* [DATASET ENTRIES]:
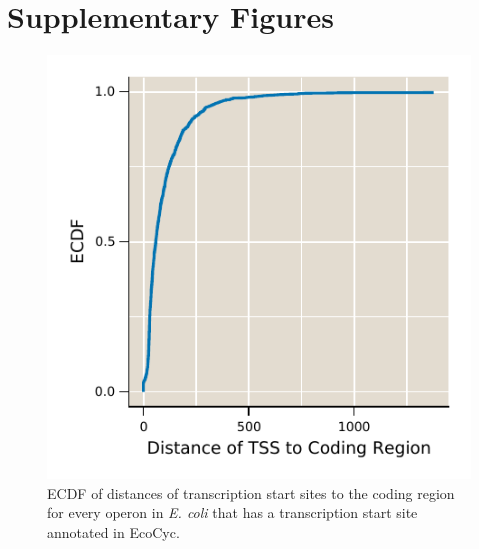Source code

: \section*{Supplementary Figures}
\begin{figure}
    \centering
    \includegraphics{../figures/tss_CR_distance.pdf}
    \caption{ECDF of distances of transcription start sites to the coding region for every operon in \textit{E. coli} that has a transcription start site annotated in EcoCyc. }
    \label{fig:tss_distance}
\end{figure}


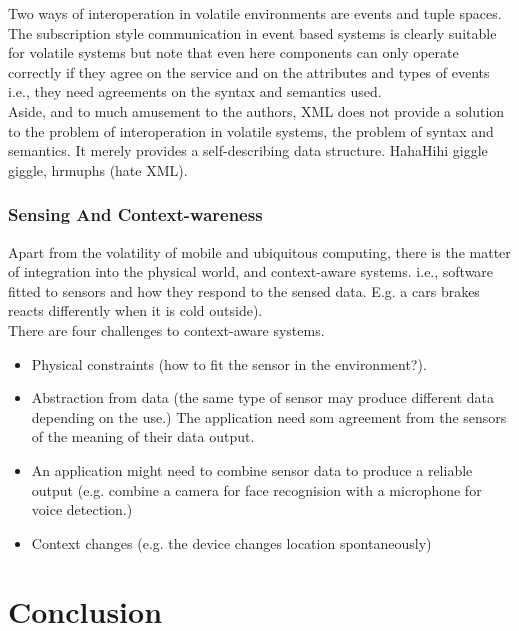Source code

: Two ways of interoperation in volatile environments are events and tuple spaces. The subscription style communication in event based systems is clearly suitable for volatile systems but note that even here components can only operate correctly if they agree on the service and on the attributes and types of events i.e., they need agreements on the syntax and semantics used.\\ 


Aside, and to much amusement to the authors, XML does not provide a solution to the problem of interoperation in volatile systems, the problem of syntax and semantics. It merely provides a self-describing data structure. HahaHihi giggle giggle, hrmuphs (hate XML).\\

\subsubsection{Sensing And Context-wareness}

Apart from the volatility of mobile and ubiquitous computing, there is the matter of integration into the physical world, and context-aware systems. i.e., software fitted to sensors and how they respond to the sensed data. E.g. a cars brakes reacts differently when it is cold outside).\\ 

There are four challenges to context-aware systems. 

\begin{itemize}
\item Physical constraints (how to fit the sensor in the environment?). 
\item Abstraction from data (the same type of sensor may produce different data depending on the use.)  The application need som agreement from the sensors of the meaning of their data output. 
\item An application might need to combine sensor data to produce a reliable output (e.g. combine a camera  for face recognision with a microphone for voice detection.) 
\item Context changes (e.g. the device changes location spontaneously)
\end{itemize}



 




\section{Conclusion}
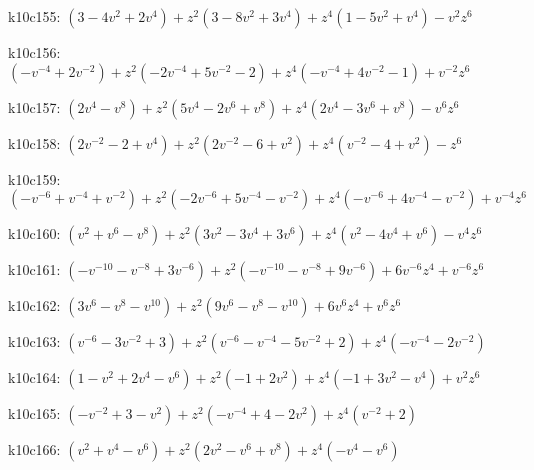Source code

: k10c155: $ (3-4v^{2}+2v^{4})  +z^{2}(3-8v^{2}+3v^{4})  +z^{4}(1-5v^{2}+v^{4})  -v^{2}z^{6} $ 

k10c156: $ (-v^{-4}+2v^{-2})  +z^{2}(-2v^{-4}+5v^{-2}-2)  +z^{4}(-v^{-4}+4v^{-2}-1)  +v^{-2}z^{6} $ 

k10c157: $ (2v^{4}-v^{8})  +z^{2}(5v^{4}-2v^{6}+v^{8})  +z^{4}(2v^{4}-3v^{6}+v^{8})  -v^{6}z^{6} $ 

k10c158: $ (2v^{-2}-2+v^{4})  +z^{2}(2v^{-2}-6+v^{2})  +z^{4}(v^{-2}-4+v^{2})  -z^{6} $ 

k10c159: $ (-v^{-6}+v^{-4}+v^{-2})  +z^{2}(-2v^{-6}+5v^{-4}-v^{-2})  +z^{4}(-v^{-6}+4v^{-4}-v^{-2})  +v^{-4}z^{6} $ 

k10c160: $ (v^{2}+v^{6}-v^{8})  +z^{2}(3v^{2}-3v^{4}+3v^{6})  +z^{4}(v^{2}-4v^{4}+v^{6})  -v^{4}z^{6} $ 

k10c161: $ (-v^{-10}-v^{-8}+3v^{-6})  +z^{2}(-v^{-10}-v^{-8}+9v^{-6})  +6v^{-6}z^{4}  +v^{-6}z^{6} $ 

k10c162: $ (3v^{6}-v^{8}-v^{10})  +z^{2}(9v^{6}-v^{8}-v^{10})  +6v^{6}z^{4}  +v^{6}z^{6} $ 

k10c163: $ (v^{-6}-3v^{-2}+3)  +z^{2}(v^{-6}-v^{-4}-5v^{-2}+2)  +z^{4}(-v^{-4}-2v^{-2}) $ 

k10c164: $ (1-v^{2}+2v^{4}-v^{6})  +z^{2}(-1+2v^{2})  +z^{4}(-1+3v^{2}-v^{4})  +v^{2}z^{6} $ 

k10c165: $ (-v^{-2}+3-v^{2})  +z^{2}(-v^{-4}+4-2v^{2})  +z^{4}(v^{-2}+2) $ 

k10c166: $ (v^{2}+v^{4}-v^{6})  +z^{2}(2v^{2}-v^{6}+v^{8})  +z^{4}(-v^{4}-v^{6}) $ 

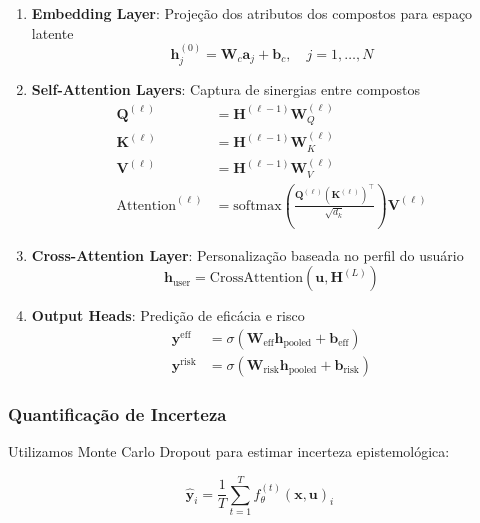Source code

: \documentclass[12pt, a4paper]{article}
\begin{document}
\begin{enumerate}
    \item \textbf{Embedding Layer}: Projeção dos atributos dos compostos para espaço latente
    \begin{equation}
    \mathbf{h}_j^{(0)} = \mathbf{W}_c \mathbf{a}_j + \mathbf{b}_c, \quad j = 1,\ldots,N
    \end{equation}
    
    \item \textbf{Self-Attention Layers}: Captura de sinergias entre compostos
    \begin{align}
    \mathbf{Q}^{(\ell)} &= \mathbf{H}^{(\ell-1)} \mathbf{W}_Q^{(\ell)} \\
    \mathbf{K}^{(\ell)} &= \mathbf{H}^{(\ell-1)} \mathbf{W}_K^{(\ell)} \\
    \mathbf{V}^{(\ell)} &= \mathbf{H}^{(\ell-1)} \mathbf{W}_V^{(\ell)} \\
    \text{Attention}^{(\ell)} &= \text{softmax}\left(\frac{\mathbf{Q}^{(\ell)} (\mathbf{K}^{(\ell)})^\top}{\sqrt{d_k}}\right) \mathbf{V}^{(\ell)}
    \end{align}
    
    \item \textbf{Cross-Attention Layer}: Personalização baseada no perfil do usuário
    \begin{equation}
    \mathbf{h}_{\text{user}} = \text{CrossAttention}(\mathbf{u}, \mathbf{H}^{(L)})
    \end{equation}
    
    \item \textbf{Output Heads}: Predição de eficácia e risco
    \begin{align}
    \mathbf{y}^{\text{eff}} &= \sigma(\mathbf{W}_{\text{eff}} \mathbf{h}_{\text{pooled}} + \mathbf{b}_{\text{eff}}) \\
    \mathbf{y}^{\text{risk}} &= \sigma(\mathbf{W}_{\text{risk}} \mathbf{h}_{\text{pooled}} + \mathbf{b}_{\text{risk}})
    \end{align}
\end{enumerate}

\subsubsection{Quantificação de Incerteza}

Utilizamos Monte Carlo Dropout para estimar incerteza epistemológica:

\begin{equation}
\hat{\mathbf{y}}_i = \frac{1}{T} \sum_{t=1}^T f_\theta^{(t)}(\mathbf{x}, \mathbf{u})_i
\end{equation}
\end{document}
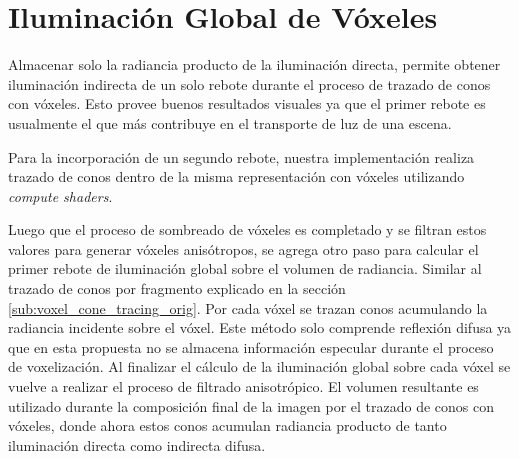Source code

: \section{Iluminación Global de Vóxeles} %
\label{sec:iluminacion_global_de_voxeles}
Almacenar solo la radiancia producto de la iluminación directa, permite obtener iluminación indirecta de un solo rebote durante el proceso de trazado de conos con vóxeles. Esto provee buenos resultados visuales ya que el primer rebote es usualmente el que más contribuye en el transporte de luz de una escena.

Para la incorporación de un segundo rebote, nuestra implementación realiza trazado de conos dentro de la misma representación con vóxeles utilizando \emph{compute shaders}. 

Luego que el proceso de sombreado de vóxeles es completado y se filtran estos valores para generar vóxeles anisótropos, se agrega otro paso para calcular el primer rebote de iluminación global sobre el volumen de radiancia. Similar al trazado de conos por fragmento explicado en la sección \ref{sub:voxel_cone_tracing_orig}. Por cada vóxel se trazan conos acumulando la radiancia incidente sobre el vóxel. Este método solo comprende reflexión difusa ya que en esta propuesta no se almacena información especular durante el proceso de voxelización. Al finalizar el cálculo de la iluminación global sobre cada vóxel se vuelve a realizar el proceso de filtrado anisotrópico. El volumen resultante es utilizado durante la composición final de la imagen por el trazado de conos con vóxeles, donde ahora estos conos acumulan radiancia producto de tanto iluminación directa como indirecta difusa.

* [WHAT YOU ARE ASKED TO DO]: Before handing back the copy, remove the pictures; otherwise print the data exactly.

* [ANSWER SPACE]:
Source code

: \section*{Supplementary Figures}
\begin{figure}
    \centering
    \includegraphics{../figures/tss_CR_distance.pdf}
    \caption{ECDF of distances of transcription start sites to the coding region for every operon in \textit{E. coli} that has a transcription start site annotated in EcoCyc. }
    \label{fig:tss_distance}
\end{figure}


Source code

: Two ways of interoperation in volatile environments are events and tuple spaces. The subscription style communication in event based systems is clearly suitable for volatile systems but note that even here components can only operate correctly if they agree on the service and on the attributes and types of events i.e., they need agreements on the syntax and semantics used.\\ 


Aside, and to much amusement to the authors, XML does not provide a solution to the problem of interoperation in volatile systems, the problem of syntax and semantics. It merely provides a self-describing data structure. HahaHihi giggle giggle, hrmuphs (hate XML).\\

\subsubsection{Sensing And Context-wareness}

Apart from the volatility of mobile and ubiquitous computing, there is the matter of integration into the physical world, and context-aware systems. i.e., software fitted to sensors and how they respond to the sensed data. E.g. a cars brakes reacts differently when it is cold outside).\\ 

There are four challenges to context-aware systems. 

\begin{itemize}
\item Physical constraints (how to fit the sensor in the environment?). 
\item Abstraction from data (the same type of sensor may produce different data depending on the use.)  The application need som agreement from the sensors of the meaning of their data output. 
\item An application might need to combine sensor data to produce a reliable output (e.g. combine a camera  for face recognision with a microphone for voice detection.) 
\item Context changes (e.g. the device changes location spontaneously)
\end{itemize}



 




\section{Conclusion}
Source code

: k10c155: $ (3-4v^{2}+2v^{4})  +z^{2}(3-8v^{2}+3v^{4})  +z^{4}(1-5v^{2}+v^{4})  -v^{2}z^{6} $ 

k10c156: $ (-v^{-4}+2v^{-2})  +z^{2}(-2v^{-4}+5v^{-2}-2)  +z^{4}(-v^{-4}+4v^{-2}-1)  +v^{-2}z^{6} $ 

k10c157: $ (2v^{4}-v^{8})  +z^{2}(5v^{4}-2v^{6}+v^{8})  +z^{4}(2v^{4}-3v^{6}+v^{8})  -v^{6}z^{6} $ 

k10c158: $ (2v^{-2}-2+v^{4})  +z^{2}(2v^{-2}-6+v^{2})  +z^{4}(v^{-2}-4+v^{2})  -z^{6} $ 

k10c159: $ (-v^{-6}+v^{-4}+v^{-2})  +z^{2}(-2v^{-6}+5v^{-4}-v^{-2})  +z^{4}(-v^{-6}+4v^{-4}-v^{-2})  +v^{-4}z^{6} $ 

k10c160: $ (v^{2}+v^{6}-v^{8})  +z^{2}(3v^{2}-3v^{4}+3v^{6})  +z^{4}(v^{2}-4v^{4}+v^{6})  -v^{4}z^{6} $ 

k10c161: $ (-v^{-10}-v^{-8}+3v^{-6})  +z^{2}(-v^{-10}-v^{-8}+9v^{-6})  +6v^{-6}z^{4}  +v^{-6}z^{6} $ 

k10c162: $ (3v^{6}-v^{8}-v^{10})  +z^{2}(9v^{6}-v^{8}-v^{10})  +6v^{6}z^{4}  +v^{6}z^{6} $ 

k10c163: $ (v^{-6}-3v^{-2}+3)  +z^{2}(v^{-6}-v^{-4}-5v^{-2}+2)  +z^{4}(-v^{-4}-2v^{-2}) $ 

k10c164: $ (1-v^{2}+2v^{4}-v^{6})  +z^{2}(-1+2v^{2})  +z^{4}(-1+3v^{2}-v^{4})  +v^{2}z^{6} $ 

k10c165: $ (-v^{-2}+3-v^{2})  +z^{2}(-v^{-4}+4-2v^{2})  +z^{4}(v^{-2}+2) $ 

k10c166: $ (v^{2}+v^{4}-v^{6})  +z^{2}(2v^{2}-v^{6}+v^{8})  +z^{4}(-v^{4}-v^{6}) $ 

Source code

: \documentclass[12pt, a4paper]{article}
\begin{document}
\begin{enumerate}
    \item \textbf{Embedding Layer}: Projeção dos atributos dos compostos para espaço latente
    \begin{equation}
    \mathbf{h}_j^{(0)} = \mathbf{W}_c \mathbf{a}_j + \mathbf{b}_c, \quad j = 1,\ldots,N
    \end{equation}
    
    \item \textbf{Self-Attention Layers}: Captura de sinergias entre compostos
    \begin{align}
    \mathbf{Q}^{(\ell)} &= \mathbf{H}^{(\ell-1)} \mathbf{W}_Q^{(\ell)} \\
    \mathbf{K}^{(\ell)} &= \mathbf{H}^{(\ell-1)} \mathbf{W}_K^{(\ell)} \\
    \mathbf{V}^{(\ell)} &= \mathbf{H}^{(\ell-1)} \mathbf{W}_V^{(\ell)} \\
    \text{Attention}^{(\ell)} &= \text{softmax}\left(\frac{\mathbf{Q}^{(\ell)} (\mathbf{K}^{(\ell)})^\top}{\sqrt{d_k}}\right) \mathbf{V}^{(\ell)}
    \end{align}
    
    \item \textbf{Cross-Attention Layer}: Personalização baseada no perfil do usuário
    \begin{equation}
    \mathbf{h}_{\text{user}} = \text{CrossAttention}(\mathbf{u}, \mathbf{H}^{(L)})
    \end{equation}
    
    \item \textbf{Output Heads}: Predição de eficácia e risco
    \begin{align}
    \mathbf{y}^{\text{eff}} &= \sigma(\mathbf{W}_{\text{eff}} \mathbf{h}_{\text{pooled}} + \mathbf{b}_{\text{eff}}) \\
    \mathbf{y}^{\text{risk}} &= \sigma(\mathbf{W}_{\text{risk}} \mathbf{h}_{\text{pooled}} + \mathbf{b}_{\text{risk}})
    \end{align}
\end{enumerate}

\subsubsection{Quantificação de Incerteza}

Utilizamos Monte Carlo Dropout para estimar incerteza epistemológica:

\begin{equation}
\hat{\mathbf{y}}_i = \frac{1}{T} \sum_{t=1}^T f_\theta^{(t)}(\mathbf{x}, \mathbf{u})_i
\end{equation}
\end{document}
Source code

: \section{Iluminación Global de Vóxeles} %
\label{sec:iluminacion_global_de_voxeles}
Almacenar solo la radiancia producto de la iluminación directa, permite obtener iluminación indirecta de un solo rebote durante el proceso de trazado de conos con vóxeles. Esto provee buenos resultados visuales ya que el primer rebote es usualmente el que más contribuye en el transporte de luz de una escena.

Para la incorporación de un segundo rebote, nuestra implementación realiza trazado de conos dentro de la misma representación con vóxeles utilizando \emph{compute shaders}. 

Luego que el proceso de sombreado de vóxeles es completado y se filtran estos valores para generar vóxeles anisótropos, se agrega otro paso para calcular el primer rebote de iluminación global sobre el volumen de radiancia. Similar al trazado de conos por fragmento explicado en la sección \ref{sub:voxel_cone_tracing_orig}. Por cada vóxel se trazan conos acumulando la radiancia incidente sobre el vóxel. Este método solo comprende reflexión difusa ya que en esta propuesta no se almacena información especular durante el proceso de voxelización. Al finalizar el cálculo de la iluminación global sobre cada vóxel se vuelve a realizar el proceso de filtrado anisotrópico. El volumen resultante es utilizado durante la composición final de la imagen por el trazado de conos con vóxeles, donde ahora estos conos acumulan radiancia producto de tanto iluminación directa como indirecta difusa.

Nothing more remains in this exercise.